Il est donc essentiel pour la collectivité de formaliser et d’objectiver le comportement fautif  dans sa manière de servir et susceptible d’être sanctionné, de tout agent puisque la charge de preuve repose sur cette dernière.


[1] http://www.fonction-publique.gouv.fr/files/files/accord_sante_201109.pdf.

[2] (Circ. 25 juil. 2014, NOR : RDFB1410419C, « Mise en œuvre, dans la Fonction publique territoriale, de l’accord-cadre du 22 octobre 2013 concernant la prévention des risques psychosociaux »)

http://circulaires.legifrance.gouv.fr/pdf/2014/08/cir_38658.pdf

[3] Jusqu’à la mise en place de leur CHSCT, les collectivités qui comptent entre 50 et 200 agents consulteront le comité technique.
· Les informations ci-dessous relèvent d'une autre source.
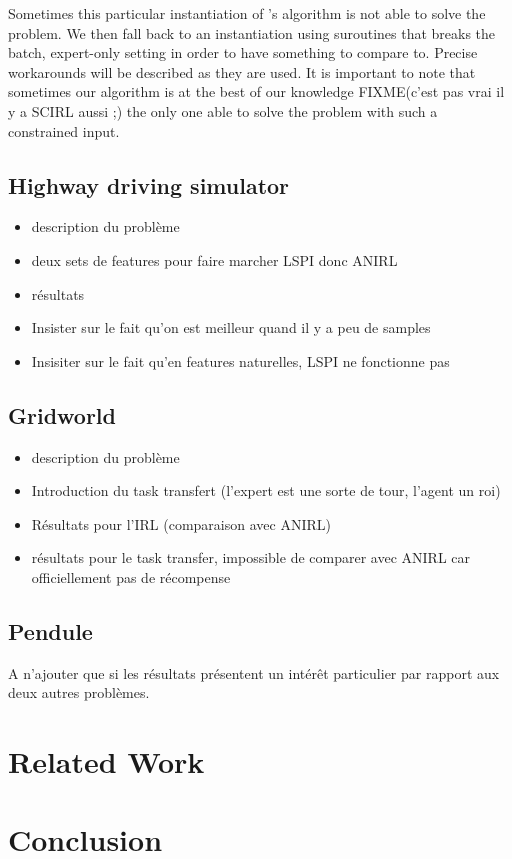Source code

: \documentclass{llncs}
\newcommand{\0}{\mathbf{0}}
\newcommand{\1}{\mathbf{1}}
\begin{document}
Sometimes this particular instantiation of \cite{abbeel2004apprenticeship}'s algorithm is not able to solve the problem. We then fall back to an instantiation using suroutines that breaks the batch, expert-only setting in order to have something to compare to. Precise workarounds will be described as they are used. It is important to note that sometimes our algorithm is at the best of our knowledge FIXME(c'est pas vrai il y a SCIRL aussi ;) the only one able to solve the problem with such a constrained input.
\subsection{Highway driving simulator}
\begin{itemize}
\item description du problème
\item deux sets de features pour faire marcher LSPI donc ANIRL
\item résultats
\item Insister sur le fait qu'on est meilleur quand il y a peu de samples
\item Insisiter sur le fait qu'en features naturelles, LSPI ne fonctionne pas
\end{itemize}
\subsection{Gridworld}
\begin{itemize}
\item description du problème
\item Introduction du task transfert (l'expert est une sorte de tour, l'agent un roi)
\item Résultats pour l'IRL (comparaison avec ANIRL)
\item résultats pour le task transfer, impossible de comparer avec ANIRL car officiellement pas de récompense
\end{itemize}
\subsection{Pendule}
A n'ajouter que si les résultats présentent un intérêt particulier par rapport aux deux autres problèmes.
\section{Related Work}
\label{section: related work}

\section{Conclusion}



\end{document}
Les collectivités comptant moins de 50 agents consulteront le comité technique du centre de gestion dont elles relèvent, qui exerce les missions du comité d’hygiène, de sécurité et des conditions de travail. Le CHSCT, ou l’instance en tenant lieu, est associé à chacune des phases de la mise en œuvre du plan de prévention des RPS.

[4] http://legifrance.gouv.fr/affichTexte.do?cidTexte=JORFTEXT000000700869.

[5] Toulouse, ch. soc., 5 nov. 2004, JCP 2005. IV. 1317.

[6] Rennes, ch. soc., 19 juin 2003, JCP 2004. IV. 1118.

[7] L’article 52 de la loi n° 84-53 du 26 janvier 1984 portant dispositions statutaires relatives à la fonction publique territoriale : « l’autorité territoriale procède aux mouvements des fonctionnaires au sein de la collectivité ou de l’établissement ».

[8] CAA Nancy 2 déc. 2004, « M. A. Y. », req. n° 01NC00096.).

[9] CAA Bordeaux 15 nov. 2005, « M. D. X. », req. n° 02BX00670.

[10] Loi N°83-634 du 13 juillet 1983 modifiée portant droits et obligations des fonctionnaires, la loi N°84-53 du 26 janvier 1984 modifiée portant dispositions statutaires relatives à la Fonction Publique Territoriale et le décret N°89-677 du 18 septembre 1989 modifié relatif à la procédure disciplinaire applicable aux fonctionnaires territoriaux.